Ich habe eine gewisse Bodenhaftung, zunächst zu meinen künstlerischen, moralischen Ansprüchen. Da lasse ich mich nur von mir selbst beeinflussen und lasse mich nur von meinem Verstand und meinem Gefühl leiten. Ich bin eine Klette, fast penetrant treu.

Sie hatten nie Fluchtgedanken?
Nein. Ich war Kabarettist, dessen Grundgedanke es ist, über die Kritik verändern zu wollen. Ein Kabarettist fühlt sich immer wie ein Arzt, der die Beschwerden kennt. Und mein Patient war nicht der Bundes-, sondern der Ostbürger, dort wollte ich etwas bewegen, dort wollte ich mich auf der Bühne über die Widersprüche unseres Lebens auskotzen. Wenn ich mir was Bequemeres hätte suchen wollen, wäre ich etwas anderes geworden.

So gesehen muss die DDR doch ein gutes Pflaster für Kabarettisten gewesen sein?
Selbstverständlich, Regime insgesamt, wenn auch ein gefährlicheres. Aber ich konnte doch auch nicht egoistisch meine Familie im Stich lassen, meine Freunde. Wenn ich hätte fliehen müssen, wäre das was ganz anderes gewesen. Repressalien verleiten einen erst zum Hass und dann zur Flucht.

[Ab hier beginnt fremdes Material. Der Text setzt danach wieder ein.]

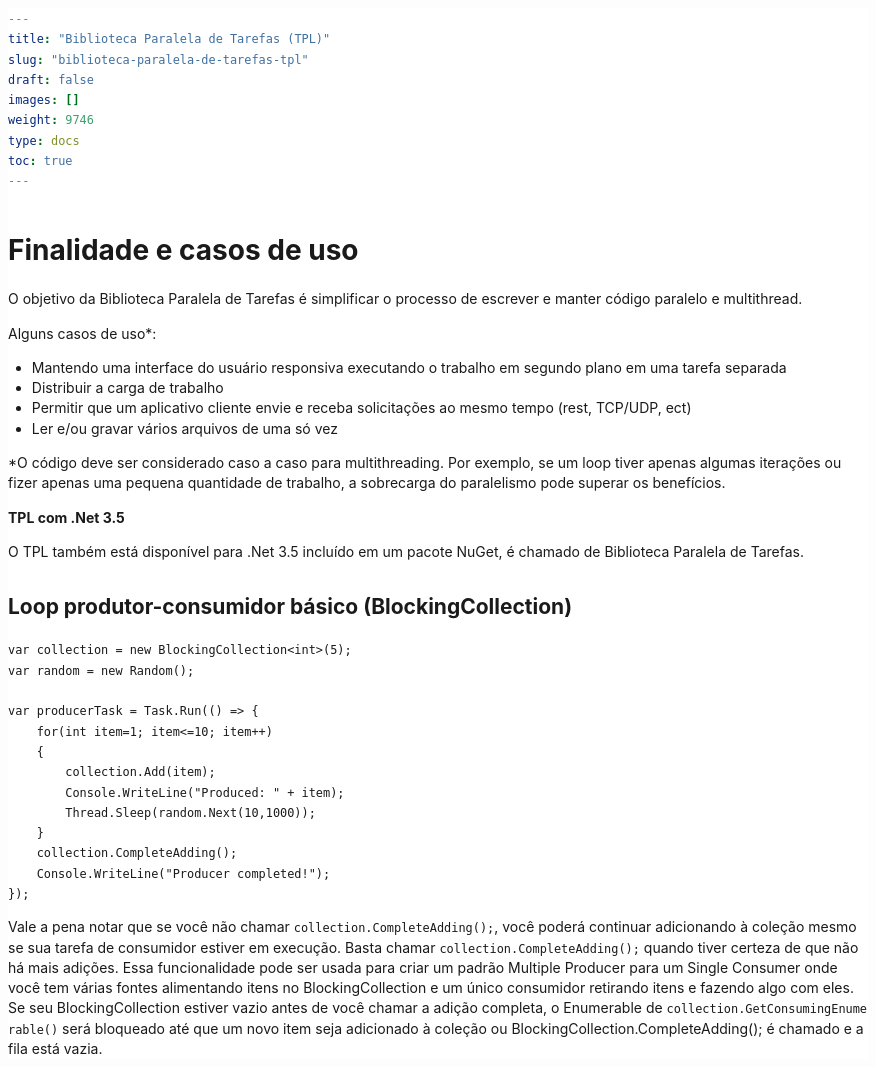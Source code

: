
 ```yaml
---
title: "Biblioteca Paralela de Tarefas (TPL)"
slug: "biblioteca-paralela-de-tarefas-tpl"
draft: false
images: []
weight: 9746
type: docs
toc: true
---
```


Finalidade e casos de uso
=======
O objetivo da Biblioteca Paralela de Tarefas é simplificar o processo de escrever e manter código paralelo e multithread.

Alguns casos de uso*:

- Mantendo uma interface do usuário responsiva executando o trabalho em segundo plano em uma tarefa separada
- Distribuir a carga de trabalho
- Permitir que um aplicativo cliente envie e receba solicitações ao mesmo tempo (rest, TCP/UDP, ect)
- Ler e/ou gravar vários arquivos de uma só vez

*O código deve ser considerado caso a caso para multithreading. Por exemplo, se um loop tiver apenas algumas iterações ou fizer apenas uma pequena quantidade de trabalho, a sobrecarga do paralelismo pode superar os benefícios.

**TPL com .Net 3.5**

O TPL também está disponível para .Net 3.5 incluído em um pacote NuGet, é chamado de Biblioteca Paralela de Tarefas.

## Loop produtor-consumidor básico (BlockingCollection)
    var collection = new BlockingCollection<int>(5);
    var random = new Random();
    
    var producerTask = Task.Run(() => {
        for(int item=1; item<=10; item++) 
        {
            collection.Add(item);
            Console.WriteLine("Produced: " + item);
            Thread.Sleep(random.Next(10,1000));
        }
        collection.CompleteAdding();
        Console.WriteLine("Producer completed!");
    });

Vale a pena notar que se você não chamar `collection.CompleteAdding();`, você poderá continuar adicionando à coleção mesmo se sua tarefa de consumidor estiver em execução. Basta chamar `collection.CompleteAdding();` quando tiver certeza de que não há mais adições. Essa funcionalidade pode ser usada para criar um padrão Multiple Producer para um Single Consumer onde você tem várias fontes alimentando itens no BlockingCollection<T> e um único consumidor retirando itens e fazendo algo com eles. Se seu BlockingCollection<T> estiver vazio antes de você chamar a adição completa, o Enumerable de `collection.GetConsumingEnumerable()` será bloqueado até que um novo item seja adicionado à coleção ou BlockingCollection<T>.CompleteAdding(); é chamado e a fila está vazia.
    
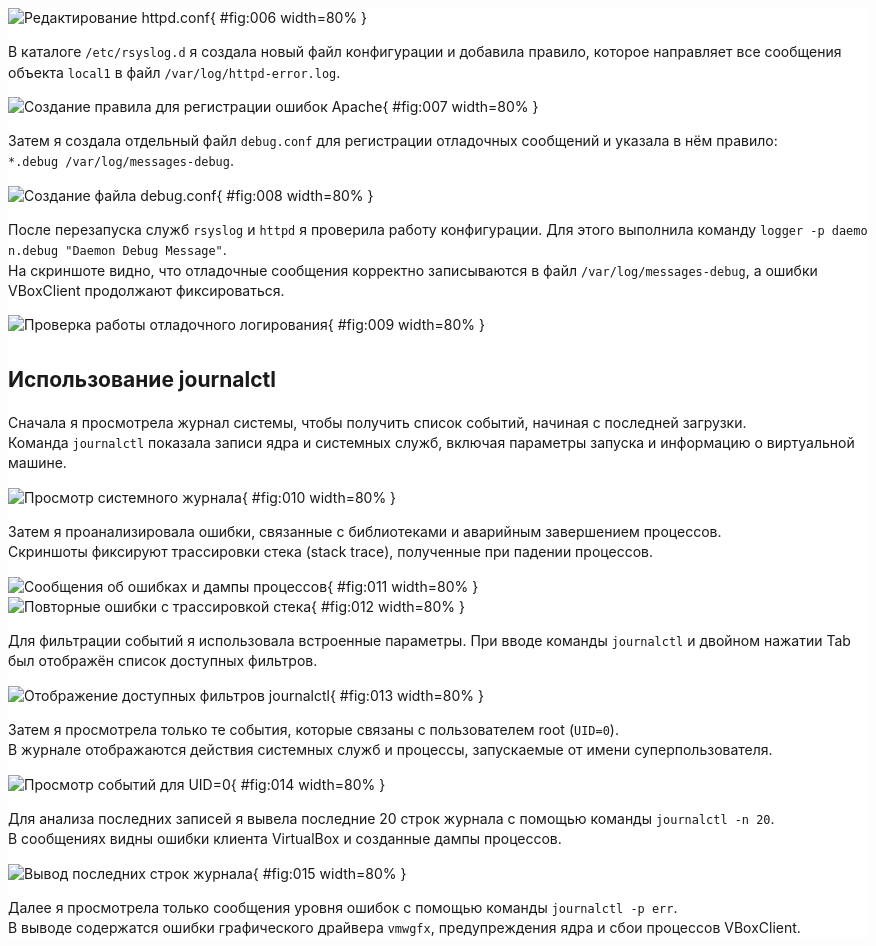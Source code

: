 ![Редактирование httpd.conf](Screenshot_6.png){ #fig:006 width=80% }

В каталоге `/etc/rsyslog.d` я создала новый файл конфигурации и добавила правило, которое направляет все сообщения объекта `local1` в файл `/var/log/httpd-error.log`.  

![Создание правила для регистрации ошибок Apache](Screenshot_7.png){ #fig:007 width=80% }

Затем я создала отдельный файл `debug.conf` для регистрации отладочных сообщений и указала в нём правило:  
`*.debug /var/log/messages-debug`.  

![Создание файла debug.conf](Screenshot_8.png){ #fig:008 width=80% }

После перезапуска служб `rsyslog` и `httpd` я проверила работу конфигурации. Для этого выполнила команду `logger -p daemon.debug "Daemon Debug Message"`.  
На скриншоте видно, что отладочные сообщения корректно записываются в файл `/var/log/messages-debug`, а ошибки VBoxClient продолжают фиксироваться.  

![Проверка работы отладочного логирования](Screenshot_9.png){ #fig:009 width=80% }

## Использование journalctl

Сначала я просмотрела журнал системы, чтобы получить список событий, начиная с последней загрузки.  
Команда `journalctl` показала записи ядра и системных служб, включая параметры запуска и информацию о виртуальной машине.  

![Просмотр системного журнала](Screenshot_10.png){ #fig:010 width=80% }

Затем я проанализировала ошибки, связанные с библиотеками и аварийным завершением процессов.  
Скриншоты фиксируют трассировки стека (stack trace), полученные при падении процессов.  

![Сообщения об ошибках и дампы процессов](Screenshot_11.png){ #fig:011 width=80% }  
![Повторные ошибки с трассировкой стека](Screenshot_12.png){ #fig:012 width=80% }

Для фильтрации событий я использовала встроенные параметры. При вводе команды `journalctl` и двойном нажатии Tab был отображён список доступных фильтров.  

![Отображение доступных фильтров journalctl](Screenshot_13.png){ #fig:013 width=80% }

Затем я просмотрела только те события, которые связаны с пользователем root (`UID=0`).  
В журнале отображаются действия системных служб и процессы, запускаемые от имени суперпользователя.  

![Просмотр событий для UID=0](Screenshot_14.png){ #fig:014 width=80% }

Для анализа последних записей я вывела последние 20 строк журнала с помощью команды `journalctl -n 20`.  
В сообщениях видны ошибки клиента VirtualBox и созданные дампы процессов.  

![Вывод последних строк журнала](Screenshot_15.png){ #fig:015 width=80% }

Далее я просмотрела только сообщения уровня ошибок с помощью команды `journalctl -p err`.  
В выводе содержатся ошибки графического драйвера `vmwgfx`, предупреждения ядра и сбои процессов VBoxClient.  
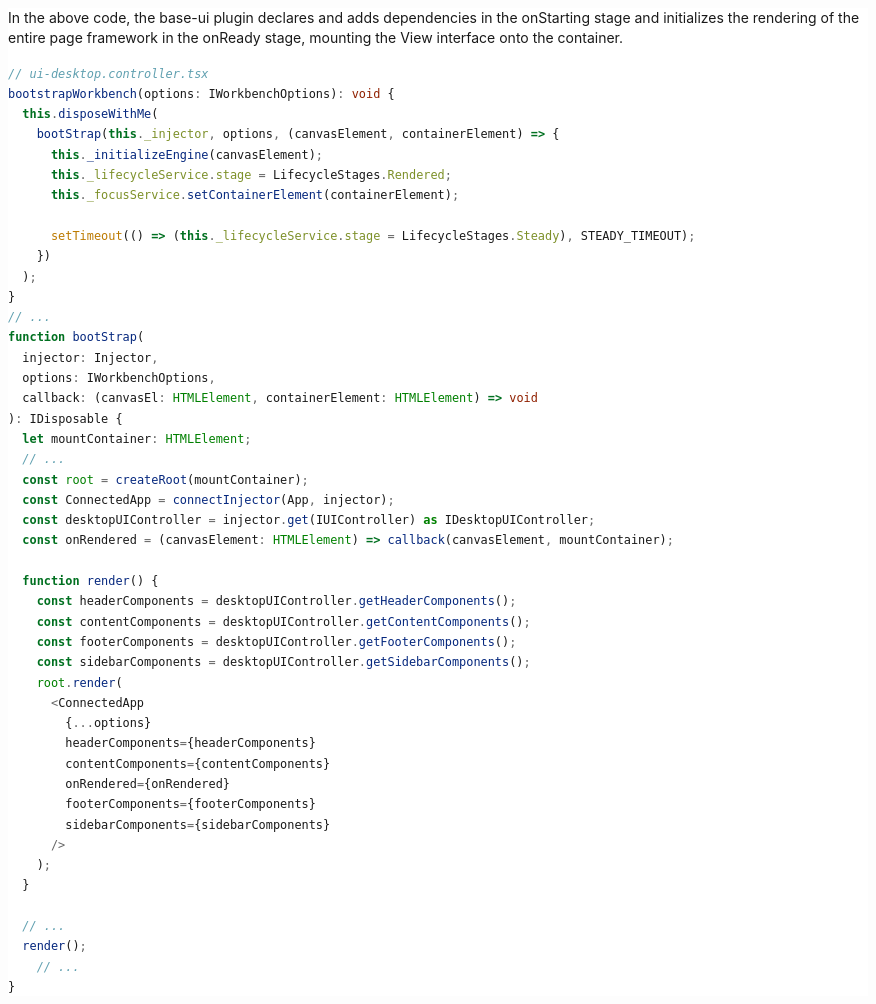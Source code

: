 In the above code, the base-ui plugin declares and adds dependencies in the onStarting stage and initializes the rendering of the entire page framework in the onReady stage, mounting the View interface onto the container.

```typescript
// ui-desktop.controller.tsx
bootstrapWorkbench(options: IWorkbenchOptions): void {
  this.disposeWithMe(
    bootStrap(this._injector, options, (canvasElement, containerElement) => {
      this._initializeEngine(canvasElement);
      this._lifecycleService.stage = LifecycleStages.Rendered;
      this._focusService.setContainerElement(containerElement);

      setTimeout(() => (this._lifecycleService.stage = LifecycleStages.Steady), STEADY_TIMEOUT);
    })
  );
}
// ...
function bootStrap(
  injector: Injector,
  options: IWorkbenchOptions,
  callback: (canvasEl: HTMLElement, containerElement: HTMLElement) => void
): IDisposable {
  let mountContainer: HTMLElement;
  // ...
  const root = createRoot(mountContainer);
  const ConnectedApp = connectInjector(App, injector);
  const desktopUIController = injector.get(IUIController) as IDesktopUIController;
  const onRendered = (canvasElement: HTMLElement) => callback(canvasElement, mountContainer);

  function render() {
    const headerComponents = desktopUIController.getHeaderComponents();
    const contentComponents = desktopUIController.getContentComponents();
    const footerComponents = desktopUIController.getFooterComponents();
    const sidebarComponents = desktopUIController.getSidebarComponents();
    root.render(
      <ConnectedApp
        {...options}
        headerComponents={headerComponents}
        contentComponents={contentComponents}
        onRendered={onRendered}
        footerComponents={footerComponents}
        sidebarComponents={sidebarComponents}
      />
    );
  }

  // ...
  render();
    // ...
}
```
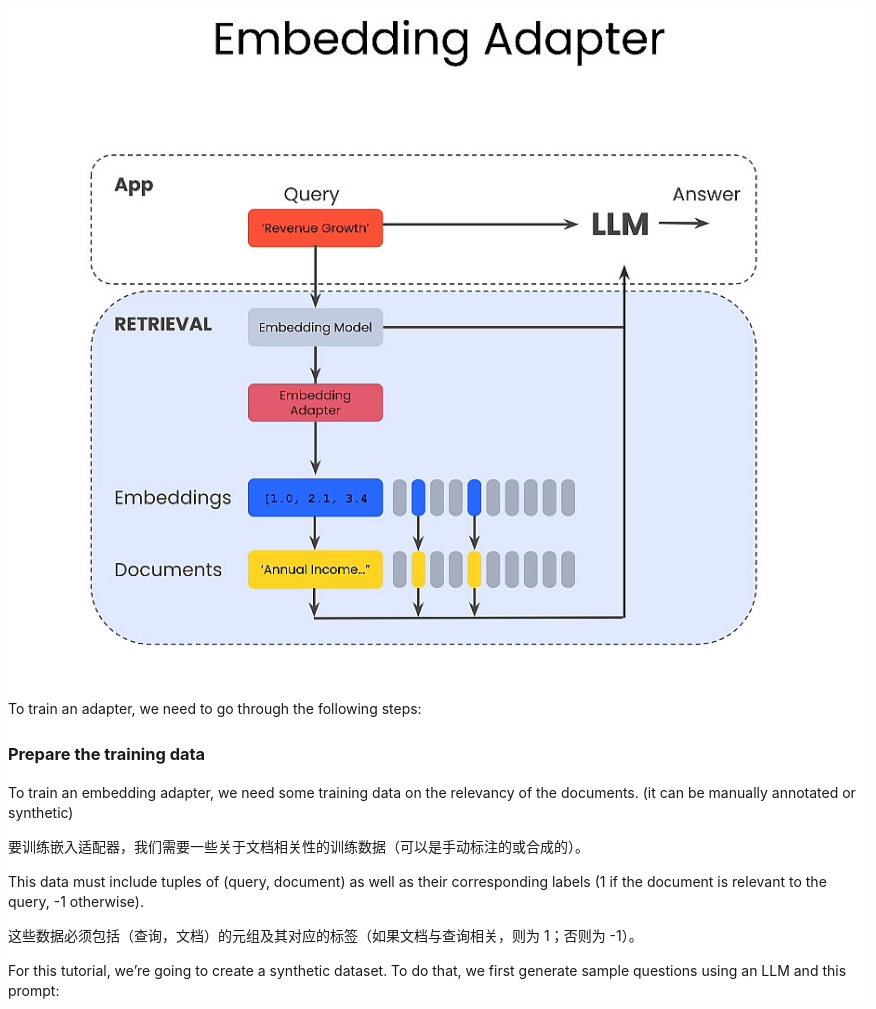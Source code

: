 <figure><img src="../.gitbook/assets/3bb18b4d-dc2d-48e9-b1d6-10c98b590078_839x723.jpg" alt=""><figcaption></figcaption></figure>

To train an adapter, we need to go through the following steps:

### **Prepare the training data**

To train an embedding adapter, we need some training data on the relevancy of the documents. (it can be manually annotated or synthetic)

要训练嵌入适配器，我们需要一些关于文档相关性的训练数据（可以是手动标注的或合成的）。

This data must include tuples of (query, document) as well as their corresponding labels (1 if the document is relevant to the query, -1 otherwise).

这些数据必须包括（查询，文档）的元组及其对应的标签（如果文档与查询相关，则为 1；否则为 -1）。

For this tutorial, we’re going to create a synthetic dataset. To do that, we first generate sample questions using an LLM and this prompt:
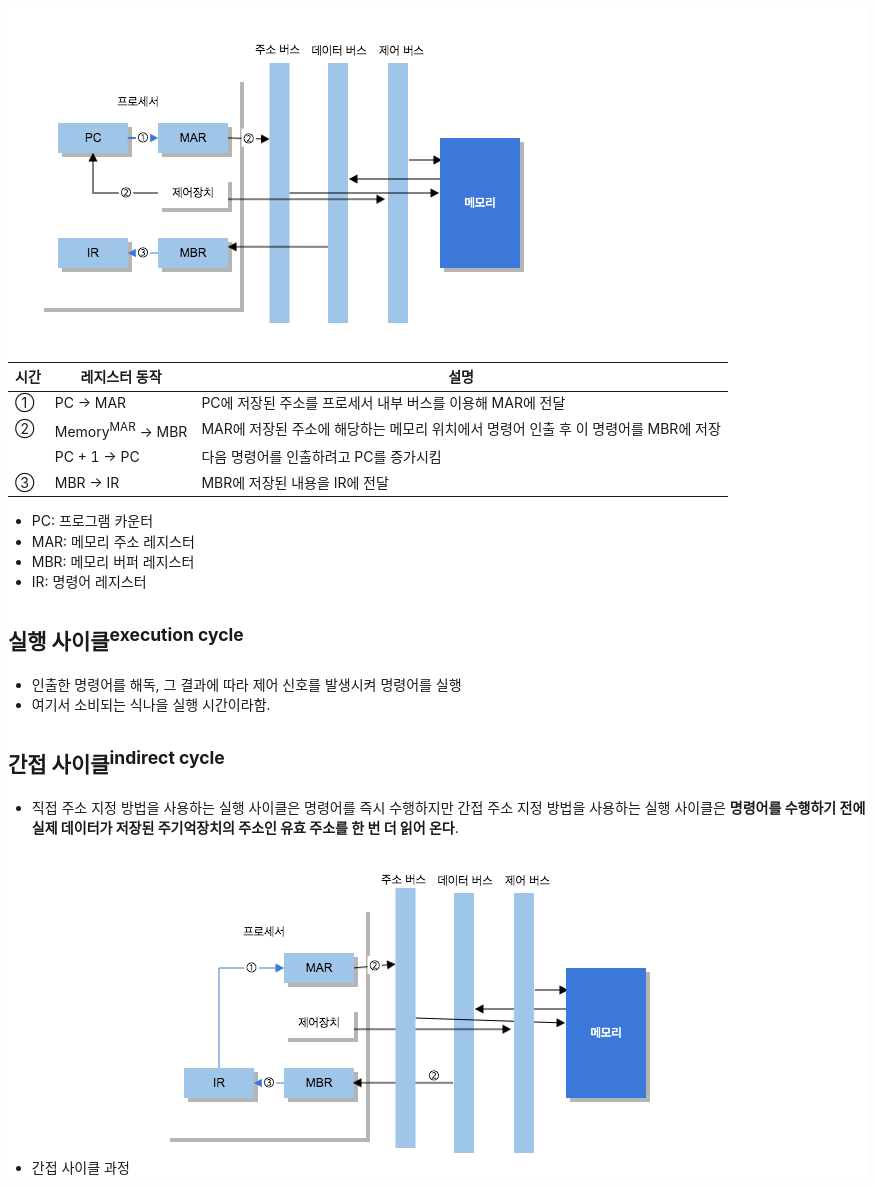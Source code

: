  ![fetchcycle](../img/about-computer-system/fetchcycle.png)    

 | 시간 | 레지스터 동작 | 설명 | 
 | --- | --- | --- | 
 | ① | PC → MAR | PC에 저장된 주소를 프로세서 내부 버스를 이용해 MAR에 전달  | 
 | ② | Memory<sup>MAR</sup> → MBR | MAR에 저장된 주소에 해당하는 메모리 위치에서 명령어 인출 후 이 명령어를 MBR에 저장 | 
 |   | PC + 1 → PC | 다음 명령어를 인출하려고 PC를 증가시킴 |  
 | ③ | MBR → IR | MBR에 저장된 내용을 IR에 전달 |
    
 - PC: 프로그램 카운터  
 - MAR: 메모리 주소 레지스터  
 - MBR: 메모리 버퍼 레지스터  
 - IR: 명령어 레지스터  

## 실행 사이클<sup>execution cycle</sup>  
 - 인출한 명령어를 해독, 그 결과에 따라 제어 신호를 발생시켜 명령어를 실행  
 - 여기서 소비되는 식나을 실행 시간이라함.  

## 간접 사이클<sup>indirect cycle</sup>  
- 직접 주소 지정 방법을 사용하는 실행 사이클은 명령어를 즉시 수행하지만 간접 주소 지정 방법을 사용하는 실행 사이클은 **명령어를 수행하기 전에 실제 데이터가 저장된 주기억장치의 주소인 유효 주소를 한 번 더 읽어 온다**.    
- 간접 사이클 과정
 ![indirection](../img/about-computer-system/indirectioncycle.png)  
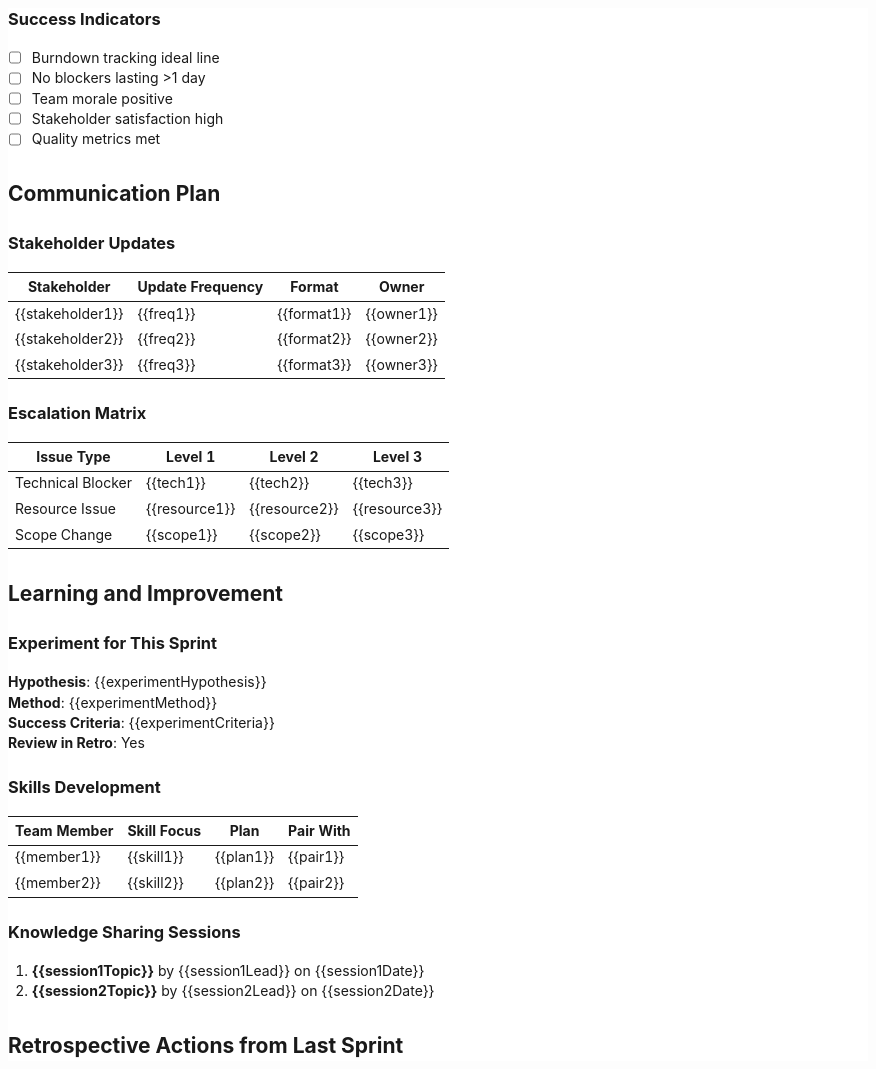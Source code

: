 
### Success Indicators
- [ ] Burndown tracking ideal line
- [ ] No blockers lasting >1 day
- [ ] Team morale positive
- [ ] Stakeholder satisfaction high
- [ ] Quality metrics met

## Communication Plan

### Stakeholder Updates
| Stakeholder | Update Frequency | Format | Owner |
|-------------|------------------|--------|-------|
| {{stakeholder1}} | {{freq1}} | {{format1}} | {{owner1}} |
| {{stakeholder2}} | {{freq2}} | {{format2}} | {{owner2}} |
| {{stakeholder3}} | {{freq3}} | {{format3}} | {{owner3}} |

### Escalation Matrix
| Issue Type | Level 1 | Level 2 | Level 3 |
|------------|---------|---------|---------|
| Technical Blocker | {{tech1}} | {{tech2}} | {{tech3}} |
| Resource Issue | {{resource1}} | {{resource2}} | {{resource3}} |
| Scope Change | {{scope1}} | {{scope2}} | {{scope3}} |

## Learning and Improvement

### Experiment for This Sprint
**Hypothesis**: {{experimentHypothesis}}  
**Method**: {{experimentMethod}}  
**Success Criteria**: {{experimentCriteria}}  
**Review in Retro**: Yes

### Skills Development
| Team Member | Skill Focus | Plan | Pair With |
|-------------|-------------|------|-----------|
| {{member1}} | {{skill1}} | {{plan1}} | {{pair1}} |
| {{member2}} | {{skill2}} | {{plan2}} | {{pair2}} |

### Knowledge Sharing Sessions
1. **{{session1Topic}}** by {{session1Lead}} on {{session1Date}}
2. **{{session2Topic}}** by {{session2Lead}} on {{session2Date}}

## Retrospective Actions from Last Sprint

Ist die deutsche Gegenwart ein gutes Pflaster fürs Kabarett?
Auch, aber es macht nicht mehr so viel Spaß, weil es keinen Mut erfordert: Alles geht. Man kann jeden kritisieren und die Kritisierten sind sogar traurig, wenn man sie im Karneval nicht bedenkt. Die Spaßgesellschaft kriecht in alle Kunstformen. Dann betrete ich lieber das mutigere Pflaster im öffentlich-rechtlichen Fernsehen und verbreite Kraft dessen, was ich erreicht habe, zeitgeistige Kritik in Filmform.

Seit wann sind wir so weit, über die DDR lachen zu können?
Bei aller Bescheidenheit: Seit dem 17. Januar 1991, als die Sachsen im Trabi über Regens-burg nach Neapel kamen - so wie Goethe damals mit der Kutsche.

Die Premiere von »Go, Trabi, Go«.
Genau. Danach war lange Jahre Ruhe. Ein vernachlässigtes Feld.

Wegen verletzbarer Befindlichkeiten?
Selbstverständlich. Man kann keine Komödie über den 9.11. machen, aber ich bin der Meinung über uns selbst muss lachen möglich sein. Ich fasse meine Rolle als Menschendarsteller und nicht als Versteller auf.